Daniel Miller in the gallery archive

Daniel Miller in the gallery archive Photo: Duncan Miller Gallery

Back in 2103, our biggest publisher of news, Fairfax Media - these days under new management as Stuff - did a deal which seemed like a good idea at the time. 

But it ended up meaning decades-worth of irreplaceable images of historical significance were sent offshore never to return again.

It was thought the Protected Objects Act gave the Ministry for Culture and Heritage the power to block the export of photos over 50 years old, but it turned out Fairfax did not know that when it did the deal.  

The ministry eventually gave permission anyway to send almost the entire photographic archive to an operator in the US who promised - in exchange for the originals - to digitise the lot: millions of photos and negatives gathered over more than one hundred years for The Press, The Evening Post, Timaru Herald, Manawatu Standard - and plenty more papers. 

Other publishers and papers - including Fairfax’s Sydney Morning Herald - had also taken up similar offers from the Rogers Photo Archive company in Little Rock, Arkansas - whose website bore the mission statement: ‘Preserve, Protect and Profit.’

Fairfax Media’s executive editor at the time, Paul Thompson who is now RNZ’s chief executive, - told the Herald in 2013 it was the only way to save the archives from years of neglect and decay. 

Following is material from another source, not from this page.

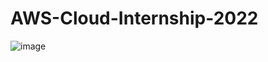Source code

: # AWS-Cloud-Internship-2022
![image](https://github.com/ali-arifin/AWS-Cloud-Internship-2022-/assets/103297661/a3ab42e5-438f-4782-b084-e9069c3ab0cd)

“It's no good having millions of photographs that are impossible to access, poorly stored and scattered to the four winds," he said. 

A searchable digital database was an attractive idea, but two years later the digitising was nowhere near done - and some images from the collection were showing up for sale on EBay. 

The FBI raided John Rogers’ home in 2014 after sports memorabilia he sold turned out to be copies. After that the Rogers Photo Archive went into receivership facing lawsuits of more than $US100 million.

George Waldon, senior editor at Arkansas Business Weekly told Mediawatch in 2015 the digitisation was reportedly about half-done and the court-appointed receiver was trying to do a deal with Fairfax Media and the New Zealand government to return the images.

Stuff chief executive Sinead Boucher told Mediawatch the digitisation of the photos sent offshore was eventually completed. Fairfax Media received a complete digital database of images that is in use today by Stuff.

Some of the original photos in the collection were sold here through auction house Webb’s from mid-2021 onwards. One sale offered more than 700 images of the royal family in New Zealand.

It turned out the owner was Los Angeles-based art dealer Daniel Miller, who had negotiated the purchase of the Fairfax archive with the receiver in Arkansas in 2017. 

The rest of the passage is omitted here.